Long ago, if a spouse wanted to end a bad marriage, he or she had to prove in court that the other spouse had engaged in some form of misconduct, such as adultery, cruelty, or abandonment.
Today, however, every state has some form of “no-fault” divorce, where a spouse can dissolve a marriage based on nothing more than “irreconcilable differences” between the couple.
But just because you no longer have to prove fault to get a divorce doesn’t mean that fault is irrelevant. Depending on the state and the circumstances, a spouse’s misconduct could result in losing child custody, paying the other spouse’s attorney fees, or a lopsided alimony or support award in the other spouse’s favor.
“Misconduct” can include any sort of behavior that undermines the marital relationship. Examples might include adultery, abandonment, physical or mental abuse, or alcohol or drug problems.
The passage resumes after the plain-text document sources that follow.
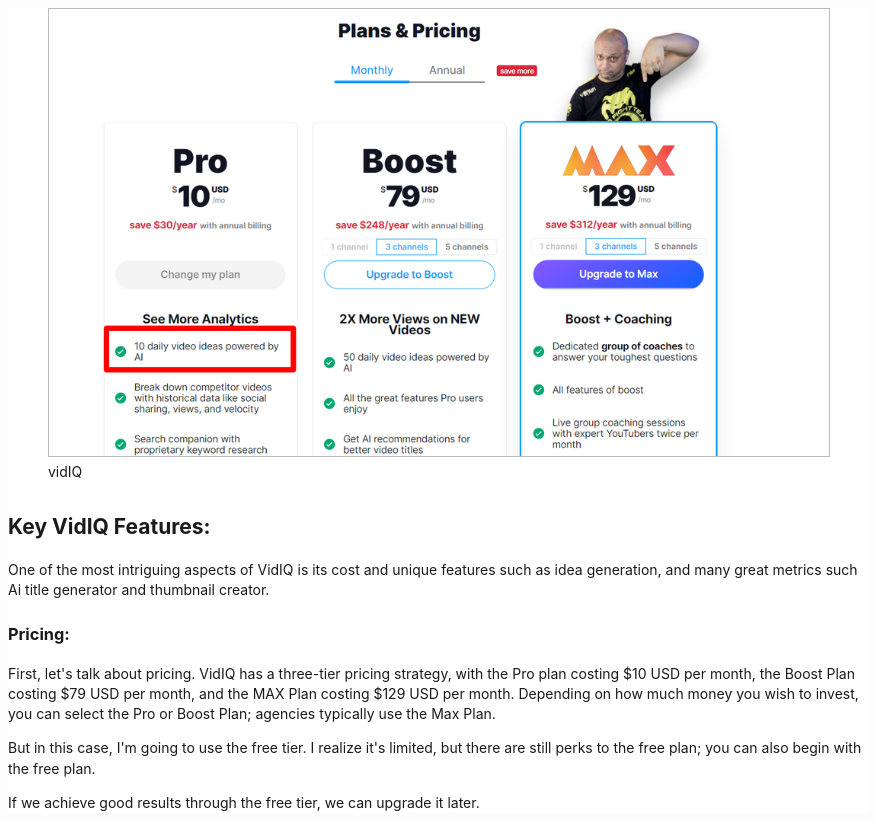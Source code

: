 <figure > <img src="/images/keywords/vidiq1.png" width="auto" height="auto" alt="VidIQ Extension" style="border: 1px solid #BBB" /> <figcaption>vidIQ</figcaption> </figure>

  
  

## Key VidIQ Features:

  
  

One of the most intriguing aspects of VidIQ is its cost and unique features such as idea generation, and many great metrics such Ai title generator and thumbnail creator.

  
  

### Pricing:

  

First, let's talk about pricing. VidIQ has a three-tier pricing strategy, with the Pro plan costing $10 USD per month, the Boost Plan costing $79 USD per month, and the MAX Plan costing $129 USD per month. Depending on how much money you wish to invest, you can select the Pro or Boost Plan; agencies typically use the Max Plan.

  

But in this case, I'm going to use the free tier. I realize it's limited, but there are still perks to the free plan; you can also begin with the free plan.

  

If we achieve good results through the free tier, we can upgrade it later.
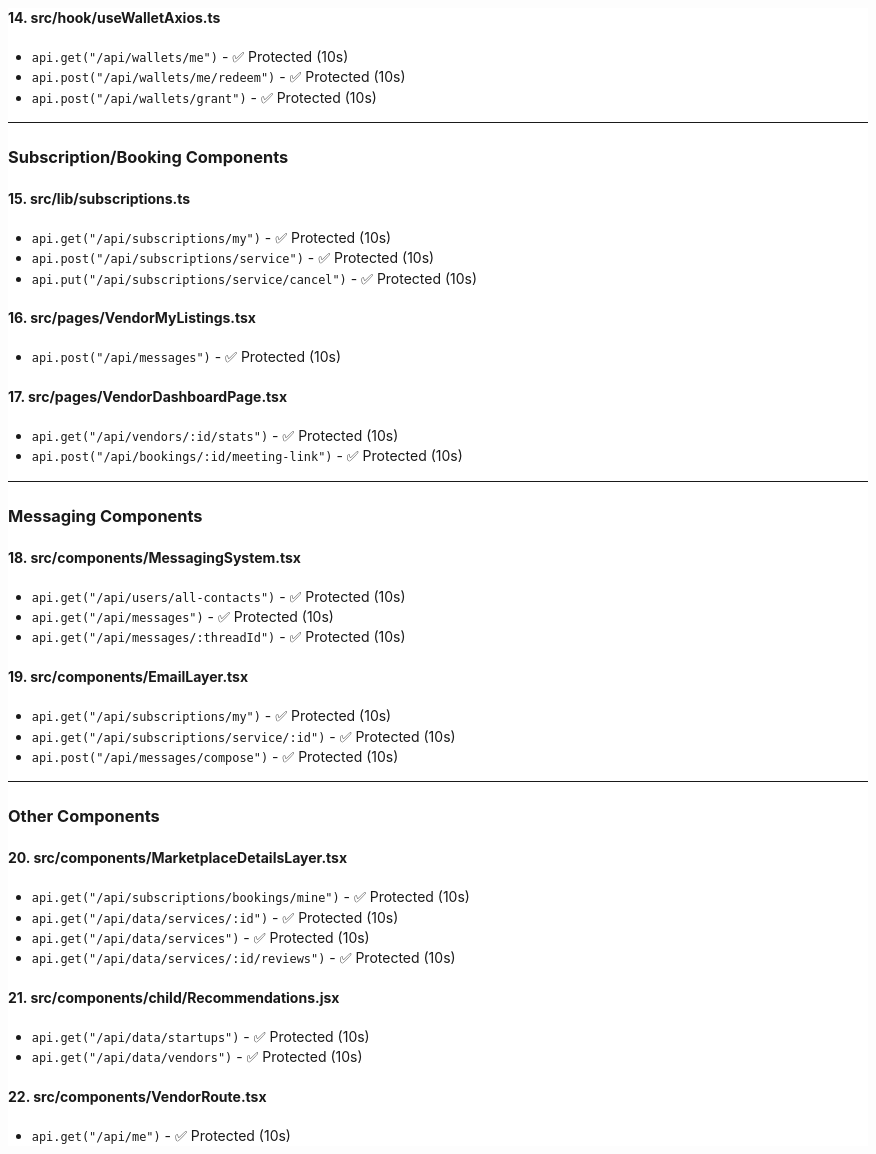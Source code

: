 #### 14. **src/hook/useWalletAxios.ts**
- `api.get("/api/wallets/me")` - ✅ Protected (10s)
- `api.post("/api/wallets/me/redeem")` - ✅ Protected (10s)
- `api.post("/api/wallets/grant")` - ✅ Protected (10s)

---

### Subscription/Booking Components

#### 15. **src/lib/subscriptions.ts**
- `api.get("/api/subscriptions/my")` - ✅ Protected (10s)
- `api.post("/api/subscriptions/service")` - ✅ Protected (10s)
- `api.put("/api/subscriptions/service/cancel")` - ✅ Protected (10s)

#### 16. **src/pages/VendorMyListings.tsx**
- `api.post("/api/messages")` - ✅ Protected (10s)

#### 17. **src/pages/VendorDashboardPage.tsx**
- `api.get("/api/vendors/:id/stats")` - ✅ Protected (10s)
- `api.post("/api/bookings/:id/meeting-link")` - ✅ Protected (10s)

---

### Messaging Components

#### 18. **src/components/MessagingSystem.tsx**
- `api.get("/api/users/all-contacts")` - ✅ Protected (10s)
- `api.get("/api/messages")` - ✅ Protected (10s)
- `api.get("/api/messages/:threadId")` - ✅ Protected (10s)

#### 19. **src/components/EmailLayer.tsx**
- `api.get("/api/subscriptions/my")` - ✅ Protected (10s)
- `api.get("/api/subscriptions/service/:id")` - ✅ Protected (10s)
- `api.post("/api/messages/compose")` - ✅ Protected (10s)

---

### Other Components

#### 20. **src/components/MarketplaceDetailsLayer.tsx**
- `api.get("/api/subscriptions/bookings/mine")` - ✅ Protected (10s)
- `api.get("/api/data/services/:id")` - ✅ Protected (10s)
- `api.get("/api/data/services")` - ✅ Protected (10s)
- `api.get("/api/data/services/:id/reviews")` - ✅ Protected (10s)

#### 21. **src/components/child/Recommendations.jsx**
- `api.get("/api/data/startups")` - ✅ Protected (10s)
- `api.get("/api/data/vendors")` - ✅ Protected (10s)

#### 22. **src/components/VendorRoute.tsx**
- `api.get("/api/me")` - ✅ Protected (10s)
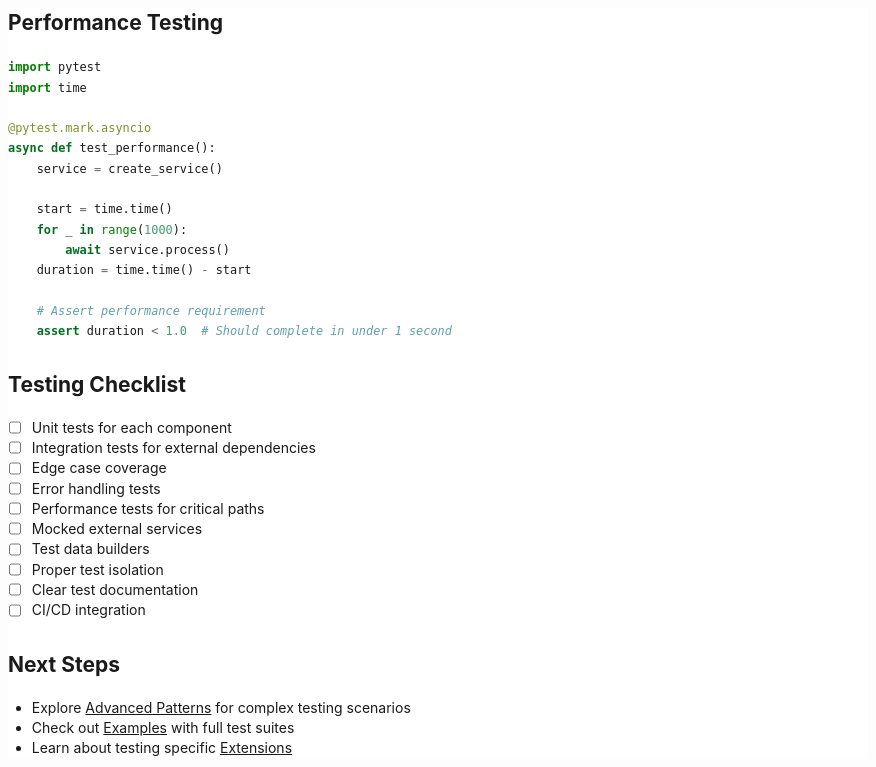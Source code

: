 ## Performance Testing

```python
import pytest
import time

@pytest.mark.asyncio
async def test_performance():
    service = create_service()
    
    start = time.time()
    for _ in range(1000):
        await service.process()
    duration = time.time() - start
    
    # Assert performance requirement
    assert duration < 1.0  # Should complete in under 1 second
```

## Testing Checklist

- [ ] Unit tests for each component
- [ ] Integration tests for external dependencies
- [ ] Edge case coverage
- [ ] Error handling tests
- [ ] Performance tests for critical paths
- [ ] Mocked external services
- [ ] Test data builders
- [ ] Proper test isolation
- [ ] Clear test documentation
- [ ] CI/CD integration

## Next Steps

- Explore [Advanced Patterns](advanced.md) for complex testing scenarios
- Check out [Examples](examples.md) with full test suites
- Learn about testing specific [Extensions](extensions.md)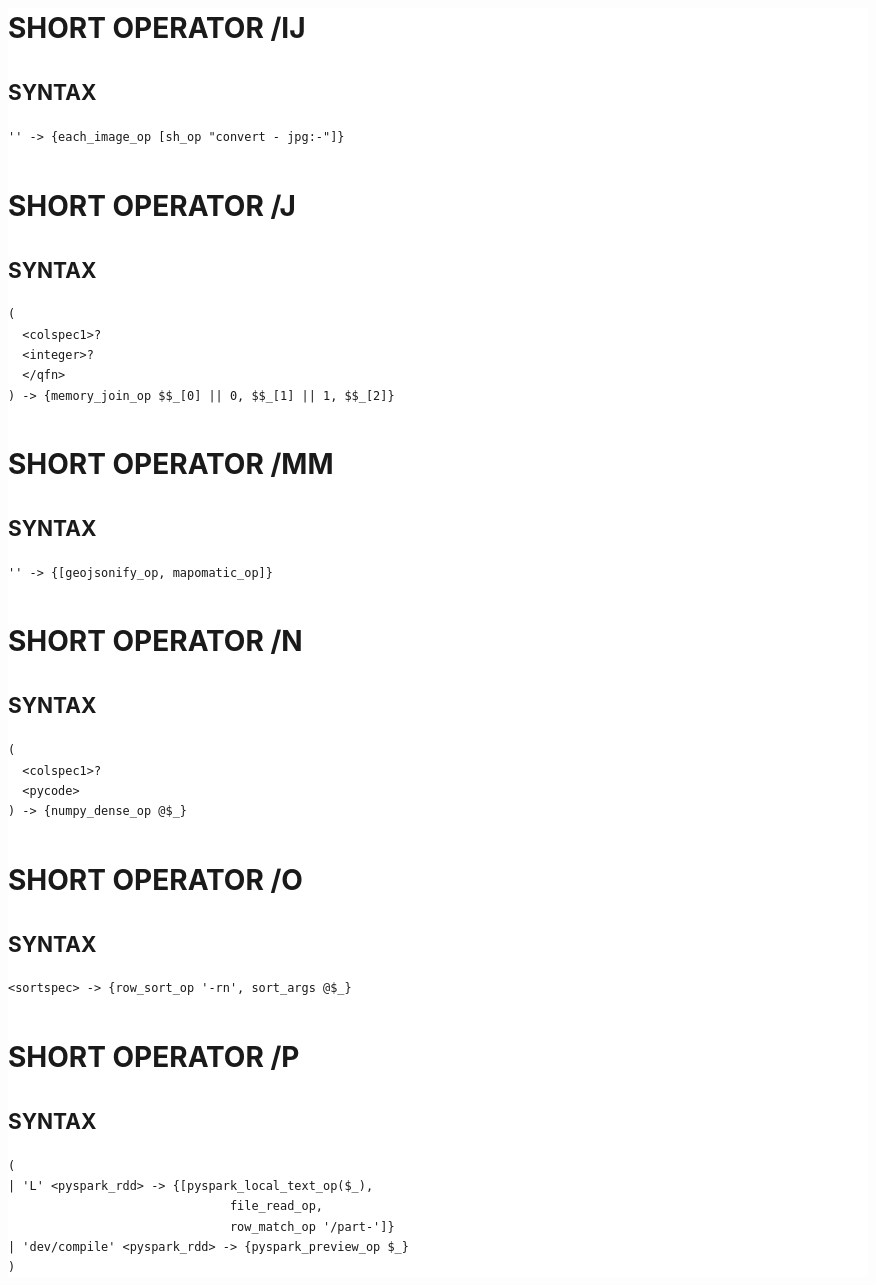 # SHORT OPERATOR /IJ

## SYNTAX
	'' -> {each_image_op [sh_op "convert - jpg:-"]}

# SHORT OPERATOR /J

## SYNTAX
	(
	  <colspec1>?
	  <integer>?
	  </qfn>
	) -> {memory_join_op $$_[0] || 0, $$_[1] || 1, $$_[2]}

# SHORT OPERATOR /MM

## SYNTAX
	'' -> {[geojsonify_op, mapomatic_op]}

# SHORT OPERATOR /N

## SYNTAX
	(
	  <colspec1>?
	  <pycode>
	) -> {numpy_dense_op @$_}

# SHORT OPERATOR /O

## SYNTAX
	<sortspec> -> {row_sort_op '-rn', sort_args @$_}

# SHORT OPERATOR /P

## SYNTAX
	(
	| 'L' <pyspark_rdd> -> {[pyspark_local_text_op($_),
	                               file_read_op,
	                               row_match_op '/part-']}
	| 'dev/compile' <pyspark_rdd> -> {pyspark_preview_op $_}
	)
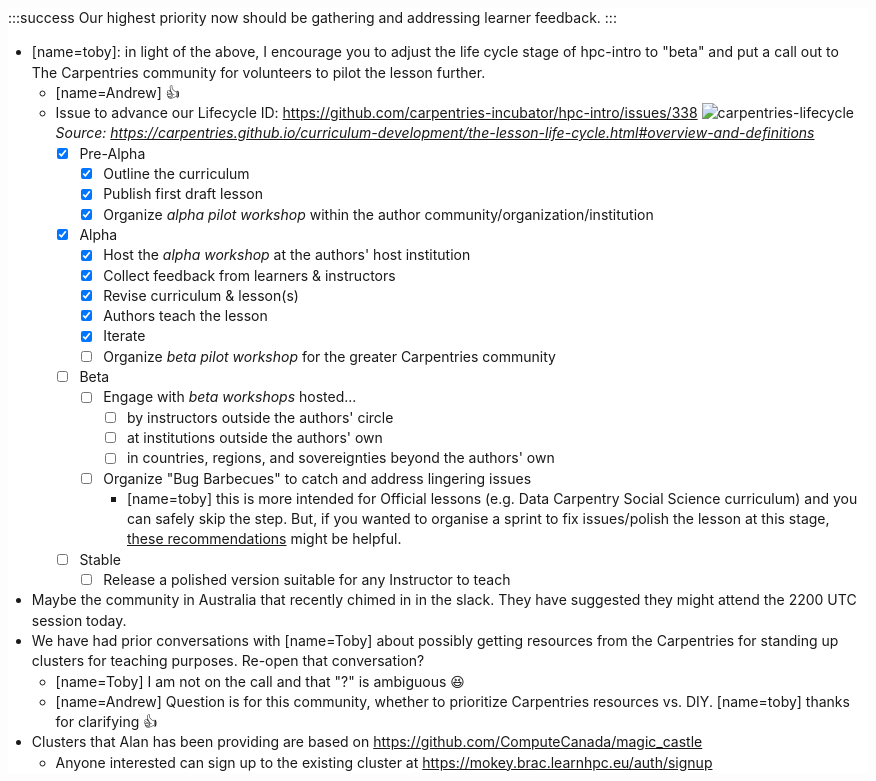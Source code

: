 :::success Our highest priority now should be gathering and addressing learner
feedback. :::

- [name=toby]: in light of the above, I encourage you to adjust the life cycle
  stage of hpc-intro to "beta" and put a call out to The Carpentries community
  for volunteers to pilot the lesson further.
  - [name=Andrew] :+1:
  - Issue to advance our Lifecycle ID:
    https://github.com/carpentries-incubator/hpc-intro/issues/338
    ![carpentries-lifecycle](https://user-images.githubusercontent.com/2179347/114876195-166c0800-9dcc-11eb-8789-6bc8d2ae9b15.jpg)
    _Source:
    https://carpentries.github.io/curriculum-development/the-lesson-life-cycle.html#overview-and-definitions_
    - [x] Pre-Alpha
      - [x] Outline the curriculum
      - [x] Publish first draft lesson
      - [x] Organize _alpha pilot workshop_ within the author
            community/organization/institution
    - [x] Alpha
      - [x] Host the _alpha workshop_ at the authors' host institution
      - [x] Collect feedback from learners & instructors
      - [x] Revise curriculum & lesson(s)
      - [x] Authors teach the lesson
      - [x] Iterate
      - [ ] Organize _beta pilot workshop_ for the greater Carpentries
            community
    - [ ] Beta
      - [ ] Engage with _beta workshops_ hosted...
        - [ ] by instructors outside the authors' circle
        - [ ] at institutions outside the authors' own
        - [ ] in countries, regions, and sovereignties beyond the authors' own
      - [ ] Organize "Bug Barbecues" to catch and address lingering issues
        - [name=toby] this is more intended for Official lessons (e.g. Data
          Carpentry Social Science curriculum) and you can safely skip the
          step. But, if you wanted to organise a sprint to fix issues/polish
          the lesson at this stage,
          [these recommendations](https://github.com/tobyhodges/lesson-sprint-recommendations)
          might be helpful.
    - [ ] Stable
      - [ ] Release a polished version suitable for any Instructor to teach
- Maybe the community in Australia that recently chimed in in the slack. They
  have suggested they might attend the 2200 UTC session today.
- We have had prior conversations with [name=Toby] about possibly getting
  resources from the Carpentries for standing up clusters for teaching
  purposes. Re-open that conversation?
  - [name=Toby] I am not on the call and that "?" is ambiguous :laughing:
  - [name=Andrew] Question is for this community, whether to prioritize
    Carpentries resources vs. DIY. [name=toby] thanks for clarifying :+1:
- Clusters that Alan has been providing are based on
  https://github.com/ComputeCanada/magic_castle
  - Anyone interested can sign up to the existing cluster at
    https://mokey.brac.learnhpc.eu/auth/signup
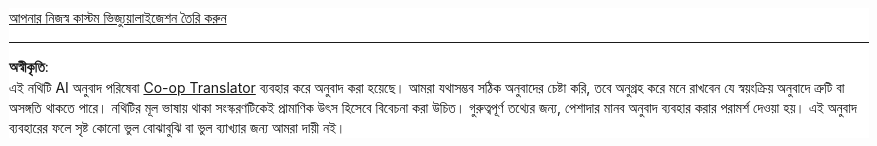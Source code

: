 [আপনার নিজস্ব কাস্টম ভিজ্যুয়ালাইজেশন তৈরি করুন](assignment.md)

---

**অস্বীকৃতি**:  
এই নথিটি AI অনুবাদ পরিষেবা [Co-op Translator](https://github.com/Azure/co-op-translator) ব্যবহার করে অনুবাদ করা হয়েছে। আমরা যথাসম্ভব সঠিক অনুবাদের চেষ্টা করি, তবে অনুগ্রহ করে মনে রাখবেন যে স্বয়ংক্রিয় অনুবাদে ত্রুটি বা অসঙ্গতি থাকতে পারে। নথিটির মূল ভাষায় থাকা সংস্করণটিকেই প্রামাণিক উৎস হিসেবে বিবেচনা করা উচিত। গুরুত্বপূর্ণ তথ্যের জন্য, পেশাদার মানব অনুবাদ ব্যবহার করার পরামর্শ দেওয়া হয়। এই অনুবাদ ব্যবহারের ফলে সৃষ্ট কোনো ভুল বোঝাবুঝি বা ভুল ব্যাখ্যার জন্য আমরা দায়ী নই।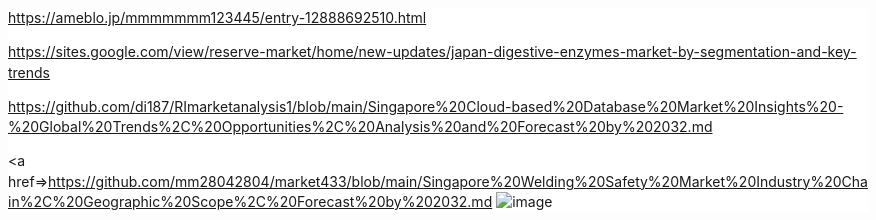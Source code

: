 <a href=https://ameblo.jp/mmmmmmm123445/entry-12888692510.html>https://ameblo.jp/mmmmmmm123445/entry-12888692510.html</a>

<a href=https://sites.google.com/view/reserve-market/home/new-updates/japan-digestive-enzymes-market-by-segmentation-and-key-trends>https://sites.google.com/view/reserve-market/home/new-updates/japan-digestive-enzymes-market-by-segmentation-and-key-trends</a>

<a href=https://github.com/di187/RImarketanalysis1/blob/main/Singapore%20Cloud-based%20Database%20Market%20Insights%20-%20Global%20Trends%2C%20Opportunities%2C%20Analysis%20and%20Forecast%20by%202032.md>https://github.com/di187/RImarketanalysis1/blob/main/Singapore%20Cloud-based%20Database%20Market%20Insights%20-%20Global%20Trends%2C%20Opportunities%2C%20Analysis%20and%20Forecast%20by%202032.md</a>

<a href=>https://github.com/mm28042804/market433/blob/main/Singapore%20Welding%20Safety%20Market%20Industry%20Chain%2C%20Geographic%20Scope%2C%20Forecast%20by%202032.md</a>
![image](https://github.com/user-attachments/assets/17087164-a33b-468d-9b17-78af5f37e776)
Misconduct can also include hiding or wasting marital assets, using income to support a gambling or other addiction, fraudulently selling or transferring possessions, or doing anything else to prevent property from being divided fairly with the other spouse.
Often, a judge can take this kind of behavior into account when making decisions about support and property division.
Keep in mind, too, that misconduct can include things that a spouse does after the couple has separated and a divorce petition has been filed. Even after you’re no longer living together, you still have a responsibility to make sure that your joint assets can be divided fairly.